Latest version: v0.86.0

Safety actively analyzes 723650 Python packages for vulnerabilities to keep your Python projects secure.

Scan your dependencies

Page 2 of 16

0.84.0

New features

- New class `BinFitterCP` for fitting function to binned data, includes confidence interval and prediction interval (
`diive.pkgs.fits.fitter.BinFitterCP`)

![DIIVE](images/BinFitterCP_diive_v0.84.0.png)

Additions

- Added small function to detect duplicate entries in lists (`diive.core.funcs.funcs.find_duplicates_in_list`)
- Added new filetype (`diive/configs/filetypes/ETH-MERCURY-CSV-20HZ.yml`)
- Added new filetype (`diive/configs/filetypes/GENERIC-CSV-HEADER-1ROW-TS-END-FULL-NS-20HZ.yml`)

Bugfixes

- Not directly a bug fix, but when reading EddyPro fluxnet files with `LoadEddyProOutputFiles` (e.g., in the flux
processing chain) duplicate columns are now automatically renamed by adding a numbered suffix. For example, if two
variables are named `CUSTOM_CH4_MEAN` in the output file, they are automatically renamed to `CUSTOM_CH4_MEAN_1` and
`CUSTOM_CH4_MEAN_2` (`diive.core.dfun.frames.compare_len_header_vs_data`)

Notebooks

- Added notebook example for `BinFitterCP` (`notebooks/Fits/BinFitterCP.ipynb`)
- Updated flux processing chain notebook to `v8.6`, import for loading EddyPro fluxnet output files was missing

Tests

- Added test case for `BinFitterCP` (`tests.test_fits.TestFits.test_binfittercp`)
- 51/51 unittests ran successfully

0.83.2

From now on Python version `3.11.10` is used for developing Python (up to now, version `3.9` was used). All unittests
were successfully executed with this new Python version.

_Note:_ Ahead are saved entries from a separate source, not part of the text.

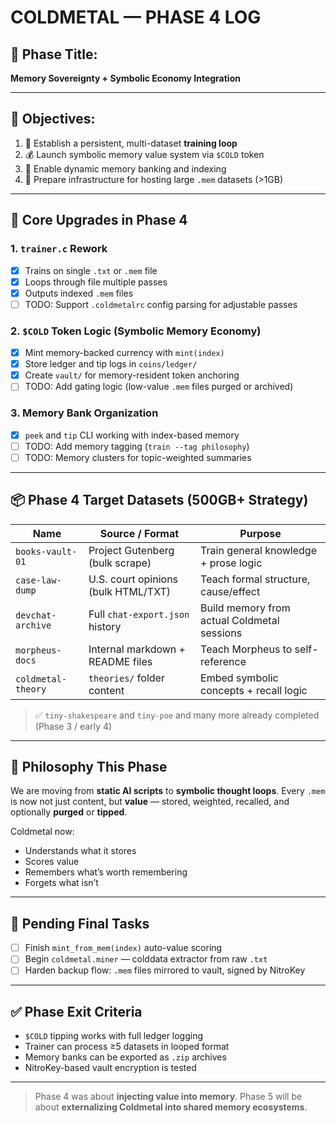 # COLDMETAL — PHASE 4 LOG

## 🧠 Phase Title:
**Memory Sovereignty + Symbolic Economy Integration**

---

## 🎯 Objectives:

1. 🔄 Establish a persistent, multi-dataset **training loop**
2. 💰 Launch symbolic memory value system via `$COLD` token
3. 🧬 Enable dynamic memory banking and indexing
4. 🧱 Prepare infrastructure for hosting large `.mem` datasets (>1GB)

---

## 🧩 Core Upgrades in Phase 4

### 1. `trainer.c` Rework
- [x] Trains on single `.txt` or `.mem` file
- [x] Loops through file multiple passes
- [x] Outputs indexed `.mem` files
- [ ] TODO: Support `.coldmetalrc` config parsing for adjustable passes

### 2. `$COLD` Token Logic (Symbolic Memory Economy)
- [x] Mint memory-backed currency with `mint(index)`
- [x] Store ledger and tip logs in `coins/ledger/`
- [x] Create `vault/` for memory-resident token anchoring
- [ ] TODO: Add gating logic (low-value `.mem` files purged or archived)

### 3. Memory Bank Organization
- [x] `peek` and `tip` CLI working with index-based memory
- [ ] TODO: Add memory tagging (`train --tag philosophy`)
- [ ] TODO: Memory clusters for topic-weighted summaries

---

## 📦 Phase 4 Target Datasets (500GB+ Strategy)

| Name                  | Source / Format               | Purpose                               |
|-----------------------|-------------------------------|----------------------------------------|
| `books-vault-01`      | Project Gutenberg (bulk scrape) | Train general knowledge + prose logic |
| `case-law-dump`       | U.S. court opinions (bulk HTML/TXT) | Teach formal structure, cause/effect |
| `devchat-archive`     | Full `chat-export.json` history | Build memory from actual Coldmetal sessions |
| `morpheus-docs`       | Internal markdown + README files | Teach Morpheus to self-reference      |
| `coldmetal-theory`    | `theories/` folder content      | Embed symbolic concepts + recall logic|

> ✅ `tiny-shakespeare` and `tiny-poe` and many more already completed (Phase 3 / early 4)


---

## 🧠 Philosophy This Phase

We are moving from **static AI scripts** to **symbolic thought loops**.
Every `.mem` is now not just content, but **value** — stored, weighted, recalled, and optionally **purged** or **tipped**.

Coldmetal now:
- Understands what it stores
- Scores value
- Remembers what’s worth remembering
- Forgets what isn’t

---

## 🚨 Pending Final Tasks
- [ ] Finish `mint_from_mem(index)` auto-value scoring
- [ ] Begin `coldmetal.miner` — colddata extractor from raw `.txt`
- [ ] Harden backup flow: `.mem` files mirrored to vault, signed by NitroKey

---

## ✅ Phase Exit Criteria

- `$COLD` tipping works with full ledger logging  
- Trainer can process ≥5 datasets in looped format  
- Memory banks can be exported as `.zip` archives  
- NitroKey-based vault encryption is tested

---

> Phase 4 was about **injecting value into memory**.
> Phase 5 will be about **externalizing Coldmetal into shared memory ecosystems**.

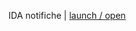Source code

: IDA notifiche | [launch / open](https://ida-inclusive-digital-assistant/ccristiano22/prototipi/IDAnotifiche)
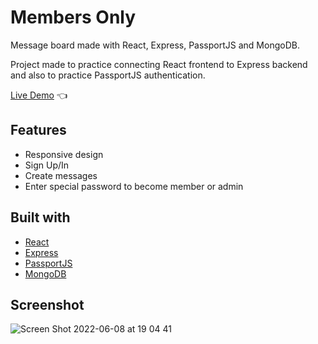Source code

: # Members Only

Message board made with React, Express, PassportJS and MongoDB.

Project made to practice connecting React frontend to Express backend and also to practice PassportJS authentication.

[Live Demo](https://damp-retreat-39531.herokuapp.com/) :point_left:

## Features
* Responsive design
* Sign Up/In
* Create messages
* Enter special password to become member or admin

## Built with
- [React](https://reactjs.org/)
- [Express](https://expressjs.com/)
- [PassportJS](https://www.passportjs.org/)
- [MongoDB](https://www.mongodb.com/)

## Screenshot
![Screen Shot 2022-06-08 at 19 04 41](https://user-images.githubusercontent.com/33441779/172685392-7b67dd96-5f9d-49f9-ba35-f76143f7ed82.png)






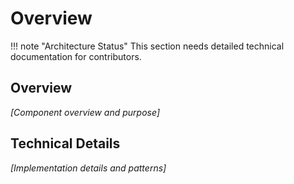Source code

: # Overview

<!-- TODO: Component purpose -->
<!-- TODO: Technical details -->
<!-- TODO: Code examples -->
<!-- TODO: Diagrams -->

!!! note "Architecture Status"
    This section needs detailed technical documentation for contributors.

## Overview

*[Component overview and purpose]*

## Technical Details

*[Implementation details and patterns]*
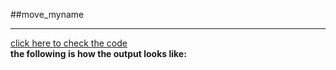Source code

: ##move_myname   
***  
[click here to check the code](https://github.com/humorson/computational_physics_N2014301020037/blob/master/exercise_03/move_myname.py)  
**the following is how the output looks like:**


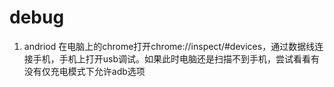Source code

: # debug

1. andriod
  在电脑上的chrome打开chrome://inspect/#devices，通过数据线连接手机，手机上打开usb调试。如果此时电脑还是扫描不到手机，尝试看看有没有仅充电模式下允许adb选项
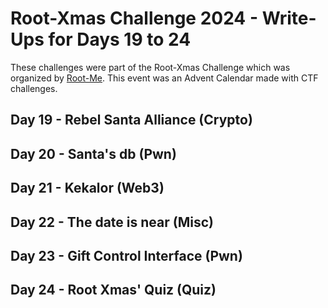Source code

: # Root-Xmas Challenge 2024 - Write-Ups for Days 19 to 24

These challenges were part of the Root-Xmas Challenge which was
organized by [Root-Me](https://root-me.org). This event was an Advent Calendar
made with CTF challenges.

## Day 19 - Rebel Santa Alliance (Crypto)

## Day 20 - Santa's db (Pwn)

## Day 21 - Kekalor (Web3)

## Day 22 - The date is near (Misc)

## Day 23 - Gift Control Interface (Pwn)

## Day 24 - Root Xmas' Quiz (Quiz)

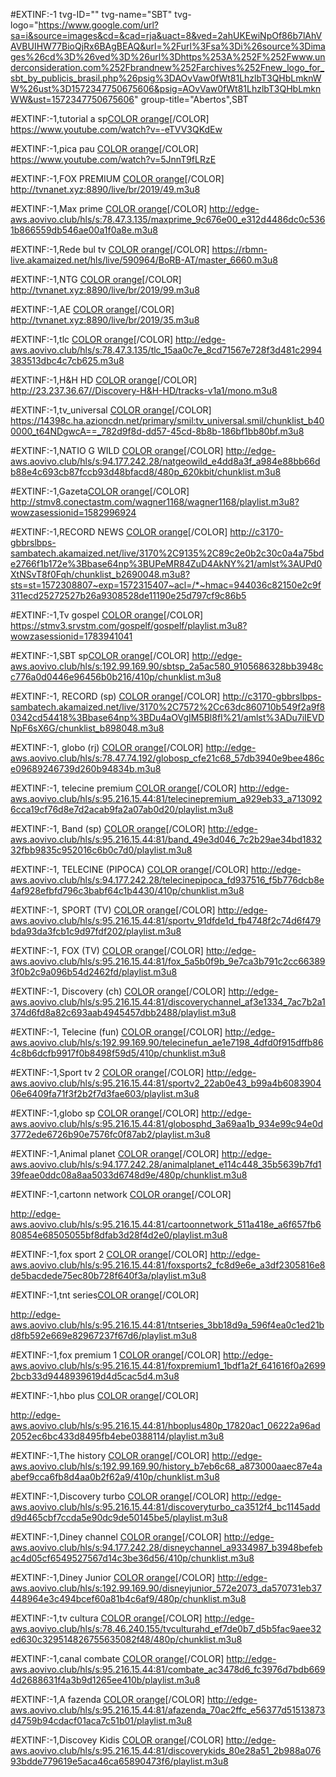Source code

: #EXTINF:-1 tvg-ID="" tvg-name="SBT" tvg-logo="https://www.google.com/url?sa=i&source=images&cd=&cad=rja&uact=8&ved=2ahUKEwiNpOf86b7lAhVAVBUIHW77BioQjRx6BAgBEAQ&url=%2Furl%3Fsa%3Di%26source%3Dimages%26cd%3D%26ved%3D%26url%3Dhttps%253A%252F%252Fwww.underconsideration.com%252Fbrandnew%252Farchives%252Fnew_logo_for_sbt_by_publicis_brasil.php%26psig%3DAOvVaw0fWt81LhzlbT3QHbLmknWW%26ust%3D1572347750675606&psig=AOvVaw0fWt81LhzlbT3QHbLmknWW&ust=1572347750675606" group-title="Abertos",SBT

#EXTINF:-1,tutorial a sp[COLOR orange](ON)[/COLOR]
https://www.youtube.com/watch?v=-eTVV3QKdEw


#EXTINF:-1,pica pau [COLOR orange](ON)[/COLOR]
https://www.youtube.com/watch?v=5JnnT9fLRzE


#EXTINF:-1,FOX PREMIUM [COLOR orange](ON)[/COLOR]
http://tvnanet.xyz:8890/live/br/2019/49.m3u8

#EXTINF:-1,Max prime [COLOR orange](ON)[/COLOR]
http://edge-aws.aovivo.club/hls/s:78.47.3.135/maxprime_9c676e00_e312d4486dc0c5361b866559db546ae00a1f0a8e.m3u8

#EXTINF:-1,Rede bul tv [COLOR orange](ON)[/COLOR]
https://rbmn-live.akamaized.net/hls/live/590964/BoRB-AT/master_6660.m3u8

#EXTINF:-1,NTG [COLOR orange](ON)[/COLOR]
http://tvnanet.xyz:8890/live/br/2019/99.m3u8

#EXTINF:-1,AE [COLOR orange](ON)[/COLOR]
http://tvnanet.xyz:8890/live/br/2019/35.m3u8

#EXTINF:-1,tlc [COLOR orange](ON)[/COLOR]
http://edge-aws.aovivo.club/hls/s:78.47.3.135/tlc_15aa0c7e_8cd71567e728f3d481c2994383513dbc4c7cb625.m3u8

#EXTINF:-1,H&H HD [COLOR orange](ON)[/COLOR]
http://23.237.36.67//Discovery-H&H-HD/tracks-v1a1/mono.m3u8

#EXTINF:-1,tv_universal [COLOR orange](ON)[/COLOR]
https://14398c.ha.azioncdn.net/primary/smil:tv_universal.smil/chunklist_b400000_t64NDgwcA==_782d9f8d-dd57-45cd-8b8b-186bf1bb80bf.m3u8

#EXTINF:-1,NATIO G WILD [COLOR orange](ON)[/COLOR]
http://edge-aws.aovivo.club/hls/s:94.177.242.28/natgeowild_e4dd8a3f_a984e88bb66db88e4c693cb87fccb93d48bfacd8/480p_620kbit/chunklist.m3u8

#EXTINF:-1,Gazeta[COLOR orange](ON)[/COLOR]
http://stmv8.conectastm.com/wagner1168/wagner1168/playlist.m3u8?wowzasessionid=1582996924


#EXTINF:-1,RECORD NEWS [COLOR orange](ON)[/COLOR]
http://c3170-gbbrslbps-sambatech.akamaized.net/live/3170%2C9135%2C89c2e0b2c30c0a4a75bde2766f1b172e%3Bbase64np%3BUPeMR84ZuD4AkNY%21/amlst%3AUPd0XtNSvT8f0Fqh/chunklist_b2690048.m3u8?sts=st=1572308807~exp=1572315407~acl=/*~hmac=944036c82150e2c9f311ecd25272527b26a9308528de11190e25d797cf9c86b5

#EXTINF:-1,Tv gospel [COLOR orange](ON)[/COLOR]
https://stmv3.srvstm.com/gospelf/gospelf/playlist.m3u8?wowzasessionid=1783941041

#EXTINF:-1,SBT sp[COLOR orange](ON)[/COLOR]
http://edge-aws.aovivo.club/hls/s:192.99.169.90/sbtsp_2a5ac580_9105686328bb3948cc776a0d0446e96456b0b216/410p/chunklist.m3u8

#EXTINF:-1, RECORD (sp) [COLOR orange](ON)[/COLOR]
http://c3170-gbbrslbps-sambatech.akamaized.net/live/3170%2C7572%2Cc63dc860710b549f2a9f80342cd54418%3Bbase64np%3BDu4aOVgIM5Bl8fI%21/amlst%3ADu7iIEVDNpF6sX6G/chunklist_b898048.m3u8

#EXTINF:-1, globo (rj) [COLOR orange](ON)[/COLOR]
http://edge-aws.aovivo.club/hls/s:78.47.74.192/globosp_cfe21c68_57db3940e9bee486ce09689246739d260b94834b.m3u8


#EXTINF:-1, telecine premium [COLOR orange](ON)[/COLOR]
http://edge-aws.aovivo.club/hls/s:95.216.15.44:81/telecinepremium_a929eb33_a7130926cca19cf76d8e7d2acab9fa2a07ab0d20/playlist.m3u8


#EXTINF:-1, Band (sp) [COLOR orange](ON)[/COLOR]
http://edge-aws.aovivo.club/hls/s:95.216.15.44:81/band_49e3d046_7c2b29ae34bd183232fbb9835c952016c6b0c7d0/playlist.m3u8



#EXTINF:-1, TELECINE (PIPOCA) [COLOR orange](ON)[/COLOR]
http://edge-aws.aovivo.club/hls/s:94.177.242.28/telecinepipoca_fd937516_f5b776dcb8e4af928efbfd796c3babf64c1b4430/410p/chunklist.m3u8

#EXTINF:-1, SPORT (TV) [COLOR orange](ON)[/COLOR]
http://edge-aws.aovivo.club/hls/s:95.216.15.44:81/sportv_91dfde1d_fb4748f2c74d6f479bda93da3fcb1c9d97fdf202/playlist.m3u8



#EXTINF:-1, FOX (TV) [COLOR orange](ON)[/COLOR]
http://edge-aws.aovivo.club/hls/s:95.216.15.44:81/fox_5a5b0f9b_9e7ca3b791c2cc663893f0b2c9a096b54d2462fd/playlist.m3u8


#EXTINF:-1, Discovery (ch) [COLOR orange](ON)[/COLOR]
http://edge-aws.aovivo.club/hls/s:95.216.15.44:81/discoverychannel_af3e1334_7ac7b2a1374d6fd8a82c693aab4945457dbb2488/playlist.m3u8

#EXTINF:-1, Telecine (fun) [COLOR orange](ON)[/COLOR]
http://edge-aws.aovivo.club/hls/s:192.99.169.90/telecinefun_ae1e7198_4dfd0f915dffb864c8b6dcfb9917f0b8498f59d5/410p/chunklist.m3u8


#EXTINF:-1,Sport tv 2 [COLOR orange](ON)[/COLOR]
http://edge-aws.aovivo.club/hls/s:95.216.15.44:81/sportv2_22ab0e43_b99a4b608390406e6409fa71f3f2b2f7d3fae603/playlist.m3u8

#EXTINF:-1,globo sp [COLOR orange](ON)[/COLOR]
http://edge-aws.aovivo.club/hls/s:95.216.15.44:81/globosphd_3a69aa1b_934e99c94e0d3772ede6726b90e7576fc0f87ab2/playlist.m3u8

#EXTINF:-1,Animal planet [COLOR orange](ON)[/COLOR]
http://edge-aws.aovivo.club/hls/s:94.177.242.28/animalplanet_e114c448_35b5639b7fd139feae0ddc08a8aa5033d6748d9e/480p/chunklist.m3u8


#EXTINF:-1,cartonn network [COLOR orange](ON)[/COLOR]

http://edge-aws.aovivo.club/hls/s:95.216.15.44:81/cartoonnetwork_511a418e_a6f657fb680854e68505055bf8dfab3d28f4d2e0/playlist.m3u8

#EXTINF:-1,fox sport 2 [COLOR orange](ON)[/COLOR]
http://edge-aws.aovivo.club/hls/s:95.216.15.44:81/foxsports2_fc8d9e6e_a3df2305816e8de5bacdede75ec80b728f640f3a/playlist.m3u8


#EXTINF:-1,tnt series[COLOR orange](ON)[/COLOR]

http://edge-aws.aovivo.club/hls/s:95.216.15.44:81/tntseries_3bb18d9a_596f4ea0c1ed21bd8fb592e669e82967237f67d6/playlist.m3u8

#EXTINF:-1,fox premium 1 [COLOR orange](ON)[/COLOR]
http://edge-aws.aovivo.club/hls/s:95.216.15.44:81/foxpremium1_1bdf1a2f_641616f0a26992bcb33d9448939619d4d5cac5d4.m3u8


#EXTINF:-1,hbo plus [COLOR orange](ON)[/COLOR]

http://edge-aws.aovivo.club/hls/s:95.216.15.44:81/hboplus480p_17820ac1_06222a96ad2052ec6bc433d8495fb4ebe0388114/playlist.m3u8


#EXTINF:-1,The history [COLOR orange](ON)[/COLOR]
http://edge-aws.aovivo.club/hls/s:192.99.169.90/history_b7eb6c68_a873000aaec87e4aabef9cca6fb8d4aa0b2f62a9/410p/chunklist.m3u8

#EXTINF:-1,Discovery turbo  [COLOR orange](ON)[/COLOR]
http://edge-aws.aovivo.club/hls/s:95.216.15.44:81/discoveryturbo_ca3512f4_bc1145addd9d465cbf7ccda5e90dc9de50145be5/playlist.m3u8

#EXTINF:-1,Diney channel  [COLOR orange](ON)[/COLOR]
http://edge-aws.aovivo.club/hls/s:94.177.242.28/disneychannel_a9334987_b3948befebac4d05cf6549527567d14c3be36d56/410p/chunklist.m3u8

#EXTINF:-1,Diney Junior [COLOR orange](ON)[/COLOR]
http://edge-aws.aovivo.club/hls/s:192.99.169.90/disneyjunior_572e2073_da570731eb37448964e3c494bcef60a81b4c6af9/480p/chunklist.m3u8


#EXTINF:-1,tv cultura [COLOR orange](ON)[/COLOR]
http://edge-aws.aovivo.club/hls/s:78.46.240.155/tvculturahd_ef7de0b7_d5b5fac9aee32ed630c329514826755635082f48/480p/chunklist.m3u8

#EXTINF:-1,canal combate [COLOR orange](ON)[/COLOR]
http://edge-aws.aovivo.club/hls/s:95.216.15.44:81/combate_ac3478d6_fc3976d7bdb6694d2688631f4a3b9d1265ee410b/playlist.m3u8

#EXTINF:-1,A fazenda [COLOR orange](ON)[/COLOR]
http://edge-aws.aovivo.club/hls/s:95.216.15.44:81/afazenda_70ac2ffc_e56377d51513873d4759b94cdacf01aca7c51b01/playlist.m3u8

#EXTINF:-1,Discovey Kidis [COLOR orange](ON)[/COLOR]
http://edge-aws.aovivo.club/hls/s:95.216.15.44:81/discoverykids_80e28a51_2b988a07693bdde779619e5aca46ca65890473f6/playlist.m3u8
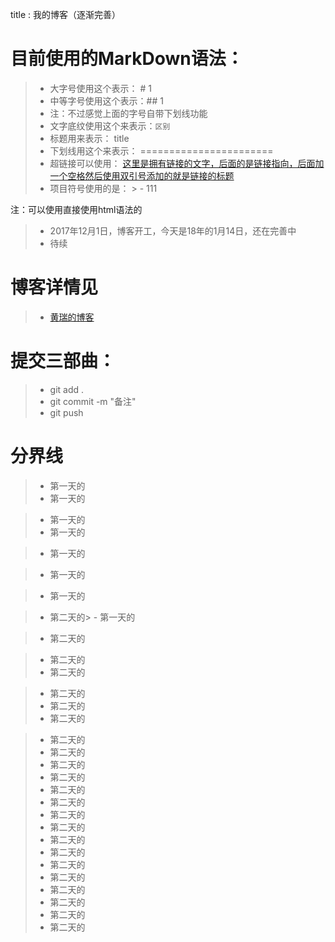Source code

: title : 我的博客（逐渐完善）

# 目前使用的MarkDown语法：
> - 大字号使用这个表示：  # 1
> - 中等字号使用这个表示：## 1
> - 注：不过感觉上面的字号自带下划线功能
> - 文字底纹使用这个来表示：`区别`
> - 标题用来表示： title
> - 下划线用这个来表示：      =======================
> - 超链接可以使用：  [这里是拥有链接的文字，后面的是链接指向，后面加一个空格然后使用双引号添加的就是链接的标题](http://huanggr.cn "这里是标题")
> - 项目符号使用的是： > -  111

注：可以使用直接使用html语法的

> - 2017年12月1日，博客开工，今天是18年的1月14日，还在完善中
> - 待续


# 博客详情见
> - [黄瑞的博客](http://huanggr.cn "黄瑞的博客")
# 提交三部曲：
> - git add .
> - git commit -m "备注"
> - git push

# 分界线
> - 第一天的
> - 第一天的


> - 第一天的
> - 第一天的

> - 第一天的

> - 第一天的

> - 第一天的



> - 第二天的> - 第一天的



> - 第二天的

> - 第二天的
> - 第二天的

> - 第二天的
> - 第二天的
> - 第二天的

> - 第二天的
> - 第二天的
> - 第二天的
> - 第二天的
> - 第二天的
> - 第二天的
> - 第二天的
> - 第二天的
> - 第二天的
> - 第二天的
> - 第二天的
> - 第二天的
> - 第二天的
> - 第二天的
> - 第二天的
> - 第二天的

In addition, all notebooks were re-run, all looked good.

[JupyterLab](https://jupyterlab.readthedocs.io/en/4.2.x/index.html) is now included in the environment, which makes it
easier to quickly install `diive` (`pip install diive`) in an environment and directly use its notebooks, without the
need to install JupyterLab separately.

Environment

- `diive` will now be developed using Python version `3.11.10`
- Added [JupyterLab](https://jupyterlab.readthedocs.io/en/4.2.x/index.html)
- Added [jupyter bokeh](https://github.com/bokeh/jupyter_bokeh)

Notebooks

- All notebooks were re-run and updated using Python version `3.11.10`

Tests

- 50/50 unittests ran successfully with Python version `3.11.10`

Changes

- Adjusted flags check in QCF flag report, the progressive flag must be the same as the previously calculated overall
flag (`diive.pkgs.qaqc.qcf.FlagQCF.report_qcf_evolution`)

0.83.1

Changes

- When detecting the frequency from the time delta of records, the inferred frequency is accepted if the most frequent
timedelta was found for more than 50% of records (`diive.core.times.times.timestamp_infer_freq_from_timedelta`)
- Storage terms are now gap-filled using the rolling median in an expanding time window (
`FluxStorageCorrectionSinglePointEddyPro._gapfill_storage_term`)

Notebooks

- Added notebook example for using the flux processing chain for CH4 flux from a subcanopy eddy covariance station (
`notebooks/Workbench/CH-DAS_2023_FluxProcessingChain/FluxProcessingChain_NEE_CH-DAS_2023.ipynb`)

Bugfixes

- Fixed info for storage term correction report to account for cases when more storage terms than flux records are
available (`FluxStorageCorrectionSinglePointEddyPro.report`)

Tests

- 50/50 unittests ran successfully

0.83.0

MDS gap-filling

Finally it is possible to use the `MDS` (`marginal distribution sampling`) gap-filling method in `diive`. This method is
the current default and widely used gap-filling method for eddy covariance ecosystem fluxes. For a detailed description
of the method see Reichstein et al. (2005) and Pastorello et al. (2020; full references given below).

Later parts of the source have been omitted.